Leave out the pictures and set down exactly the lines from the start of the listing through the one with "will be called", both included.

** Listed entries **

----------------------------------------

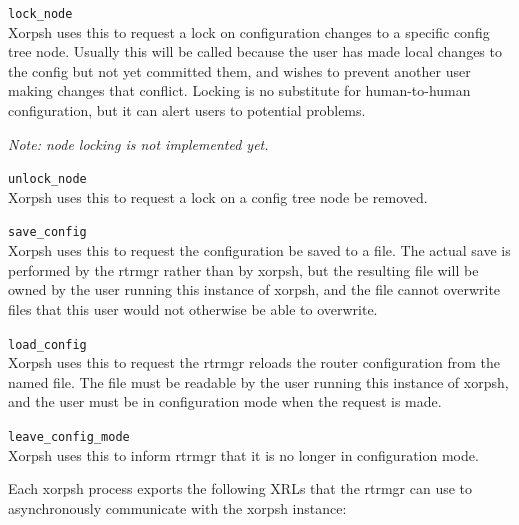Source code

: \documentclass[11pt]{article}
\begin{document}
\begin{description}
  \item{\tt lock\_node} \\Xorpsh uses this to request a lock on
  configuration changes to a specific config tree node.  Usually this
  will be called because the user has made local changes to the config
  but not yet committed them, and wishes to prevent another user making
  changes that conflict.  Locking is no substitute for human-to-human
  configuration, but it can alert users to potential problems.

  {\it Note: node locking is not implemented yet.}

  \item{\tt unlock\_node} \\Xorpsh uses this to request a lock on a
  config tree node be removed.

  \item{\tt save\_config} \\Xorpsh uses this to request the
  configuration be saved to a file.  The actual save is performed by the
  rtrmgr rather than by xorpsh, but the resulting file will be owned by
  the user running this instance of xorpsh, and the file cannot
  overwrite files that this user would not otherwise be able to
  overwrite.

  \item{\tt load\_config} \\Xorpsh uses this to request the rtrmgr reloads
  the router configuration from the named file.  The file must be
  readable by the user running this instance of xorpsh, and the user
  must be in configuration mode when the request is made.

  \item{\tt leave\_config\_mode} \\Xorpsh uses this to inform rtrmgr that
  it is no longer in configuration mode.

\end{description}

\vspace{0.2in}
Each xorpsh process exports the following XRLs that the rtrmgr can use
to asynchronously communicate with the xorpsh instance:
\end{document}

----------------------------------------

** The answer **
Source code

: \documentclass[11pt]{article}
\begin{document}
\begin{description}
  \item{\tt lock\_node} \\Xorpsh uses this to request a lock on
  configuration changes to a specific config tree node.  Usually this
  will be called because the user has made local changes to the config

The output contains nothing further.